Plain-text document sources

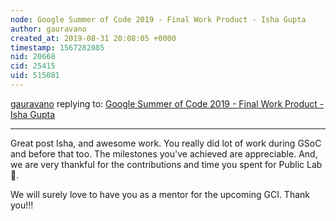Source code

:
 ```yaml
---
node: Google Summer of Code 2019 - Final Work Product - Isha Gupta
author: gauravano
created_at: 2019-08-31 20:08:05 +0000
timestamp: 1567282085
nid: 20668
cid: 25415
uid: 515081
---
```




[gauravano](../profile/gauravano) replying to: [Google Summer of Code 2019 - Final Work Product - Isha Gupta](../notes/IshaGupta18/08-26-2019/google-summer-of-code-2019-final-work-product-isha-gupta)

----
Great post Isha, and awesome work. You really did lot of work during GSoC and before that too. The milestones you've achieved are appreciable. And, we are very thankful for the contributions and time you spent for Public Lab 🎈. 

We will surely love to have you as a mentor for the upcoming GCI. Thank you!!!  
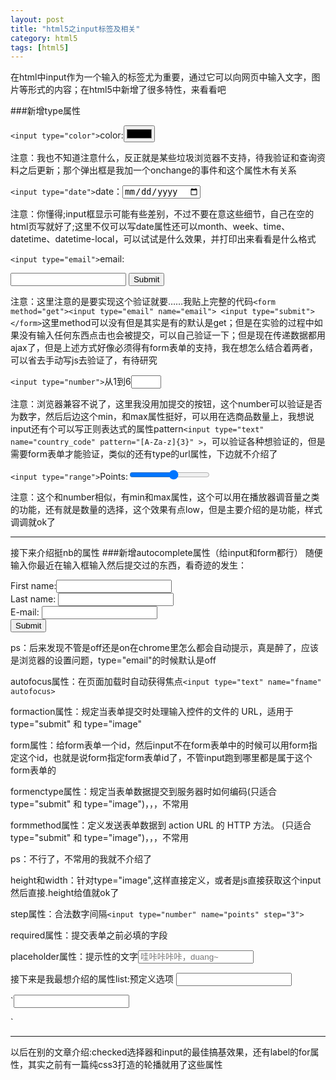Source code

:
 ```yaml
---
layout: post
title: "html5之input标签及相关"
category: html5
tags: [html5]
---
```


在html中input作为一个输入的标签尤为重要，通过它可以向网页中输入文字，图片等形式的内容；在html5中新增了很多特性，来看看吧

<!-- more -->

###新增type属性

`<input type="color">`color:<input type="color" onchange = "alert('选择的颜色是:'+this.value)">

注意：我也不知道注意什么，反正就是某些垃圾浏览器不支持，待我验证和查询资料之后更新；那个弹出框是我加一个onchange的事件和这个属性木有关系

`<input type="date">`date：<input type="date" onchange = "alert('选择的日期是:'+this.value)">

注意：你懂得;input框显示可能有些差别，不过不要在意这些细节，自己在空的html页写就好了;这里不仅可以写date属性还可以month、week、time、datetime、datetime-local，可以试试是什么效果，并打印出来看看是什么格式

`<input type="email">`email:<form><input type="email" name="email"> <input type="submit"></form>

注意：这里注意的是要实现这个验证就要……我贴上完整的代码`<form method="get"><input type="email" name="email"> <input type="submit"></form>`这里method可以没有但是其实是有的默认是get；但是在实验的过程中如果没有输入任何东西点击也会被提交，可以自己验证一下；但是现在传递数据都用ajax了，但是上述方式好像必须得有form表单的支持，我在想怎么结合着两者，可以省去手动写js去验证了，有待研究

`<input type="number">`从1到6<input type="number" name="quantity" min="1" max="6">

注意：浏览器兼容不说了，这里我没用加提交的按钮，这个number可以验证是否为数字，然后后边这个min，和max属性挺好，可以用在选商品数量上，我想说input还有个可以写正则表达式的属性pattern`<input type="text" name="country_code" pattern="[A-Za-z]{3}" >`，可以验证各种想验证的，但是需要form表单才能验证，类似的还有type的url属性，下边就不介绍了

`<input type="range">`Points:<input type="range" onchange = "alert('选择的是:'+this.value)" name="points" min="1" max="10">

注意：这个和number相似，有min和max属性，这个可以用在播放器调音量之类的功能，还有就是数量的选择，这个效果有点low，但是主要介绍的是功能，样式调调就ok了

- - -

接下来介绍挺nb的属性
###新增autocomplete属性（给input和form都行）
随便输入你最近在输入框输入然后提交过的东西，看奇迹的发生：
<form action="demo-form.php" autocomplete="on">
  First name:<input type="text" name="fname"><br>
  Last name: <input type="text" name="lname"><br>
  E-mail: <input type="email" name="email" autocomplete="off"><br>
  <input type="submit">
</form>
ps：后来发现不管是off还是on在chrome里怎么都会自动提示，真是醉了，应该是浏览器的设置问题，type="email"的时候默认是off

autofocus属性：在页面加载时自动获得焦点`<input type="text" name="fname" autofocus>`

formaction属性：规定当表单提交时处理输入控件的文件的 URL，适用于 type="submit" 和 type="image"

form属性：给form表单一个id，然后input不在form表单中的时候可以用form指定这个id，也就是说form指定form表单id了，不管input跑到哪里都是属于这个form表单的

formenctype属性：规定当表单数据提交到服务器时如何编码(只适合 type="submit" 和 type="image")，，，不常用

formmethod属性：定义发送表单数据到 action URL 的 HTTP 方法。 (只适合 type="submit" 和 type="image")，，，不常用

ps：不行了，不常用的我就不介绍了

height和width：针对type="image",这样直接定义，或者是js直接获取这个input然后直接.height给值就ok了

step属性：合法数字间隔`<input type="number" name="points" step="3">`

required属性：提交表单之前必填的字段

placeholder属性：提示性的文字<input type="text" name="lname" placeholder="哇咔咔咔咔，duang~">

接下来是我最想介绍的属性list:预定义选项
<input list="browsers">

<datalist id="browsers">
  <option value="Internet Explorer">
  <option value="Firefox">
  <option value="Google Chrome">
  <option value="Opera">
  <option value="Safari">
</datalist>

`<input list="browsers">

<datalist id="browsers">
  <option value="Internet Explorer">
  <option value="Firefox">
  <option value="Google Chrome">
  <option value="Opera">
  <option value="Safari">
</datalist>`

- - -

以后在别的文章介绍:checked选择器和input的最佳搞基效果，还有label的for属性，其实之前有一篇纯css3打造的轮播就用了这些属性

- **WORK TO BE COMPLETED**: Whichever lines of the data include the word "email", pull them out.

- **EXERCISE RESPONSE**:
`<input type="email">`email:<form><input type="email" name="email"> <input type="submit"></form>
注意：这里注意的是要实现这个验证就要……我贴上完整的代码`<form method="get"><input type="email" name="email"> <input type="submit"></form>`这里method可以没有但是其实是有的默认是get；但是在实验的过程中如果没有输入任何东西点击也会被提交，可以自己验证一下；但是现在传递数据都用ajax了，但是上述方式好像必须得有form表单的支持，我在想怎么结合着两者，可以省去手动写js去验证了，有待研究
  E-mail: <input type="email" name="email" autocomplete="off"><br>
ps：后来发现不管是off还是on在chrome里怎么都会自动提示，真是醉了，应该是浏览器的设置问题，type="email"的时候默认是off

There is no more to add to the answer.